All lines in the records below that hold "dispsum" are to be shown.
Segment Start: SUPPLIED MATERIAL
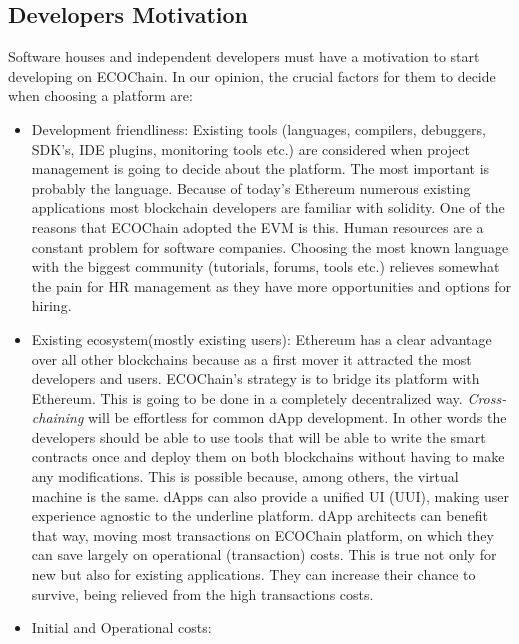 \documentclass{article}
\begin{document}
\subsection{Developers Motivation}
Software houses and independent developers must have a motivation to start developing on ECOChain. In our opinion, the crucial factors for them to decide when choosing a platform are:
\begin{itemize}
\item Development friendliness: 
Existing tools (languages, compilers, debuggers, SDK's, IDE plugins, monitoring tools etc.) are considered when project management is going to decide about the platform. The most important is probably the language. Because of today's Ethereum numerous existing applications most blockchain developers are familiar with solidity. One of the reasons that ECOChain adopted the EVM is this. Human resources are a constant problem for software companies. Choosing the most known language with the biggest community (tutorials, forums, tools etc.) relieves somewhat the pain for HR management as they have more opportunities and options for hiring.
\item Existing ecosystem(mostly existing users):
Ethereum has a clear advantage over all other blockchains because as a first mover it attracted the most developers and users. ECOChain's strategy is to bridge its platform with Ethereum. This is going to be done in a completely decentralized way. \emph{Cross-chaining} will be effortless for common dApp development. In other words the developers should be able to use tools that will be able to write the smart contracts once and deploy them on both blockchains without having to make any modifications. This is possible because, among others, the virtual machine is the same. dApps can also provide a unified UI (UUI), making user experience agnostic to the underline platform. dApp architects can benefit that way, moving most transactions on ECOChain platform, on which they can save largely on operational (transaction) costs. This is true not only for new but also for existing applications. They can increase their chance to survive, being relieved from the high transactions costs.
\item Initial and Operational costs: 

\end{itemize}
\end{document}
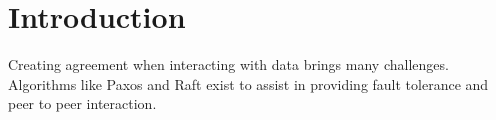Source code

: \section{Introduction}

Creating agreement when interacting with data brings many challenges. Algorithms like Paxos and Raft exist to assist in providing fault tolerance and peer to peer interaction.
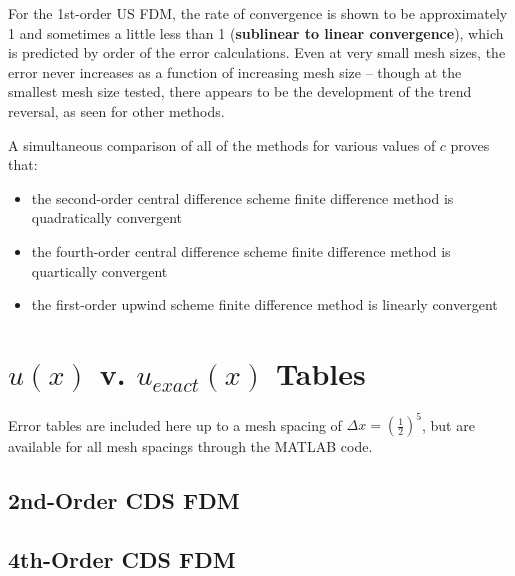 \documentclass[10pt, reqno]{article}		%
\numberwithin{equation}{section}
\begin{document}
For the 1st-order US FDM, the rate of convergence is shown to be approximately 1 and sometimes a little less than 1 (\textbf{sublinear to linear convergence}), which is predicted by order of the error calculations. Even at very small mesh sizes, the error never increases as a function of increasing mesh size -- though at the smallest mesh size tested, there appears to be the development of the trend reversal, as seen for other methods.

\vspace{30 pt}

A simultaneous comparison of all of the methods for various values of $c$ proves that:

\begin{itemize}
	\item the second-order central difference scheme finite difference method is quadratically convergent
	\item the fourth-order central difference scheme finite difference method is quartically convergent
	\item the first-order upwind scheme finite difference method is linearly convergent
\end{itemize}

\newpage

\appendix

\section{$u(x)$ v. $u_{exact}(x)$ Tables}

Error tables are included here up to a mesh spacing of $\Delta x = \left(\frac{1}{2}\right)^5$, but are available for all mesh spacings through the MATLAB code.

\subsection{2nd-Order CDS FDM}



\newline


\newline


\newpage

\subsection{4th-Order CDS FDM}
\end{document}
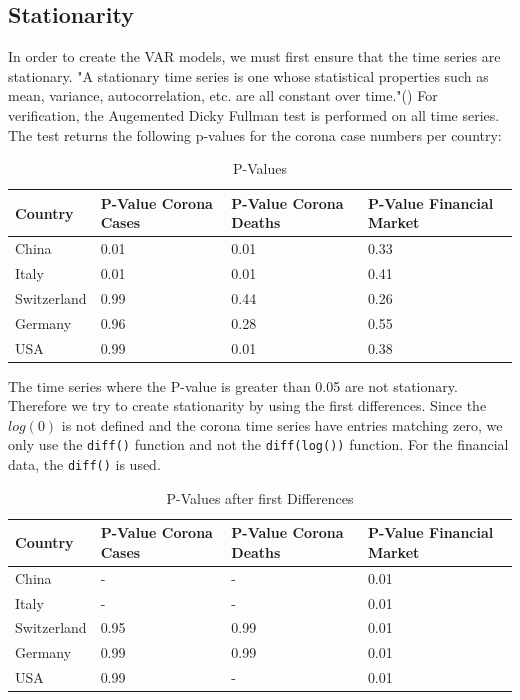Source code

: \documentclass[11pt]{article}
\begin{document}
\subsection{Stationarity}
In order to create the VAR models, we must first ensure that the time series are stationary. "A stationary time series is one whose statistical properties such as mean, variance, autocorrelation, etc. are all constant over time."(\cite{Stationa72:online}) For verification, the Augemented Dicky Fullman test is performed on all time series. The test returns the following p-values for the corona case numbers per country:
\begin{table}[H]
\centering
\caption{P-Values }
\label{tab:p-values-corona}
\begin{tabular}{|l|l|l|l|}
\hline
\textbf{Country} &  \textbf{P-Value Corona Cases} & \textbf{P-Value Corona Deaths} & \textbf{P-Value Financial Market} \\ \hline
China            & 0.01 & 0.01 & 0.33            \\ \hline
Italy            & 0.01 & 0.01 & 0.41           \\ \hline
Switzerland      & 0.99 & 0.44 & 0.26          \\ \hline
Germany          & 0.96 & 0.28  & 0.55          \\ \hline
USA              & 0.99 & 0.01  & 0.38        \\ \hline
\end{tabular}
\end{table}
The time series where the P-value is greater than 0.05 are not stationary. Therefore we try to create stationarity by using the first differences. Since the $log(0)$ is not defined and the corona time series have entries matching zero, we only use the \lstinline{diff()} function and  not the \lstinline{diff(log())} function. For the financial data, the \lstinline{diff()} is used.
\begin{table}[h!]
\centering
\caption{P-Values after first Differences}
\label{tab:p-values-first-diff}
\begin{tabular}{|l|l|l|l|}
\hline
\textbf{Country} &\textbf{P-Value Corona Cases} & \textbf{P-Value Corona Deaths} & \textbf{P-Value Financial Market}  \\ \hline
China            & - & - & 0.01            \\ \hline
Italy            & - & - & 0.01          \\ \hline
Switzerland      & 0.95 & 0.99 & 0.01           \\ \hline
Germany          & 0.99 & 0.99 & 0.01           \\ \hline
USA              & 0.99 & -  & 0.01         \\ \hline
\end{tabular}
\end{table}
\end{document}
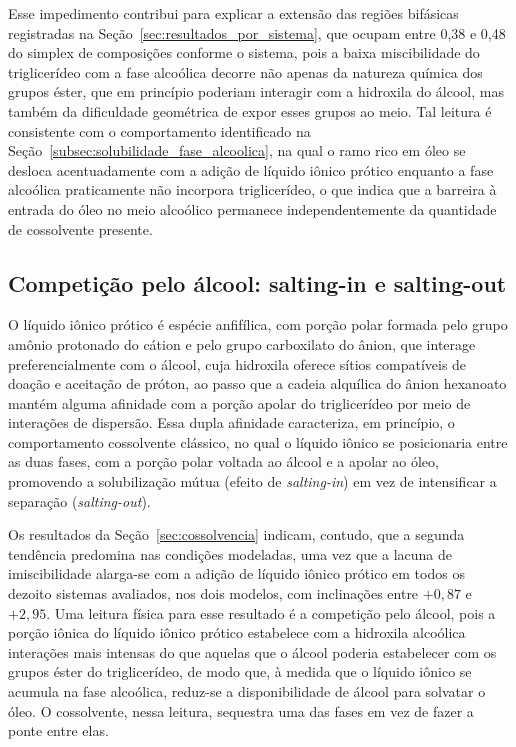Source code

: Esse impedimento contribui para explicar a extensão das regiões bifásicas registradas na Seção~\ref{sec:resultados_por_sistema}, que ocupam entre 0,38 e 0,48 do simplex de composições conforme o sistema, pois a baixa miscibilidade do triglicerídeo com a fase alcoólica decorre não apenas da natureza química dos grupos éster, que em princípio poderiam interagir com a hidroxila do álcool, mas também da dificuldade geométrica de expor esses grupos ao meio. Tal leitura é consistente com o comportamento identificado na Seção~\ref{subsec:solubilidade_fase_alcoolica}, na qual o ramo rico em óleo se desloca acentuadamente com a adição de líquido iônico prótico enquanto a fase alcoólica praticamente não incorpora triglicerídeo, o que indica que a barreira à entrada do óleo no meio alcoólico permanece independentemente da quantidade de cossolvente presente.

\subsection{Competição pelo álcool: salting-in e salting-out}
\label{subsec:salting_in_out}

O líquido iônico prótico é espécie anfifílica, com porção polar formada pelo grupo amônio protonado do cátion e pelo grupo carboxilato do ânion, que interage preferencialmente com o álcool, cuja hidroxila oferece sítios compatíveis de doação e aceitação de próton, ao passo que a cadeia alquílica do ânion hexanoato mantém alguma afinidade com a porção apolar do triglicerídeo por meio de interações de dispersão. Essa dupla afinidade caracteriza, em princípio, o comportamento cossolvente clássico, no qual o líquido iônico se posicionaria entre as duas fases, com a porção polar voltada ao álcool e a apolar ao óleo, promovendo a solubilização mútua (efeito de \textit{salting-in}) em vez de intensificar a separação (\textit{salting-out}).

Os resultados da Seção~\ref{sec:cossolvencia} indicam, contudo, que a segunda tendência predomina nas condições modeladas, uma vez que a lacuna de imiscibilidade alarga-se com a adição de líquido iônico prótico em todos os dezoito sistemas avaliados, nos dois modelos, com inclinações entre $+0{,}87$ e $+2{,}95$. Uma leitura física para esse resultado é a competição pelo álcool, pois a porção iônica do líquido iônico prótico estabelece com a hidroxila alcoólica interações mais intensas do que aquelas que o álcool poderia estabelecer com os grupos éster do triglicerídeo, de modo que, à medida que o líquido iônico se acumula na fase alcoólica, reduz-se a disponibilidade de álcool para solvatar o óleo. O cossolvente, nessa leitura, sequestra uma das fases em vez de fazer a ponte entre elas.

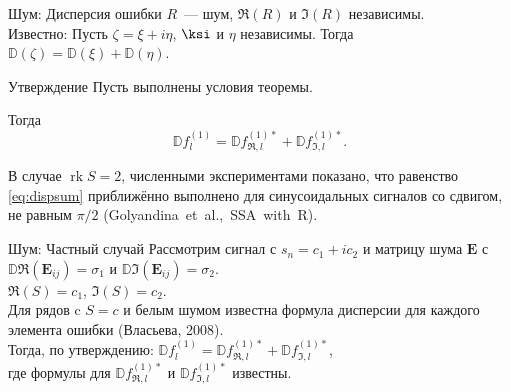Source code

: \documentclass[ucs, notheorems, handout]{beamer}
\DeclareMathOperator{\rk}{rk}
\begin{document}
\begin{frame}{Шум: Дисперсия ошибки}
    $R$~--- шум, $\Re(R)$ и $\Im(R)$ независимы.\\
    \vspace{1em}
    \alert{Известно:} Пусть $\zeta = \xi + i\eta$, $\ksi$ и $\eta$ независимы. Тогда $\mathbb{D}(\zeta) = \mathbb{D}(\xi) + \mathbb{D}(\eta)$.
    \begin{block}{Утверждение}
        Пусть выполнены условия теоремы.
	
	Тогда
	\begin{equation} \label{eq:dispsum}
	\mathbb{D}f^{(1)}_l = \mathbb{D}f^{(1)*}_{\Re, l} + \mathbb{D}f^{(1)*}_{\Im, l}.	
	\end{equation}
    \end{block}
    
    В случае $\rk S = 2$, численными экспериментами показано, что равенство \eqref{eq:dispsum} приближённо выполнено для синусоидальных сигналов со сдвигом, не равным $\pi / 2$  (Golyandina~et~al.,~SSA~with~R).
\end{frame}

\begin{frame}{Шум: Частный случай}
    Рассмотрим сигнал с $s_n = c_1 + ic_2$ и матрицу шума $\mathbf{E}$ с  $\mathbb{D}\Re(\mathbf{E}_{ij}) = \sigma_1$ и $\mathbb{D}\Im(\mathbf{E}_{ij}) = \sigma_2$.\\
    \vspace{1em}
    $\Re(S) = c_1$, $\Im(S) = c_2$.\\
    \vspace{1em}
    Для рядов c $S = c$ и белым шумом известна формула дисперсии для каждого элемента ошибки (Власьева, 2008).\\
    \vspace{1em}
    Тогда, по утверждению: $\mathbb{D} f^{(1)}_l = \mathbb{D} f^{(1)*}_{\Re, l} + \mathbb{D} f^{(1)*}_{\Im, l}$,\\
    где формулы для $\mathbb{D} f^{(1)*}_{\Re, l}$ и $\mathbb{D} f^{(1)*}_{\Im, l}$ известны.
\end{frame}
\end{document}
Segment End: SUPPLIED MATERIAL
_EXERCISE RESULT_.
	\begin{equation} \label{eq:dispsum}
    В случае $\rk S = 2$, численными экспериментами показано, что равенство \eqref{eq:dispsum} приближённо выполнено для синусоидальных сигналов со сдвигом, не равным $\pi / 2$  (Golyandina~et~al.,~SSA~with~R).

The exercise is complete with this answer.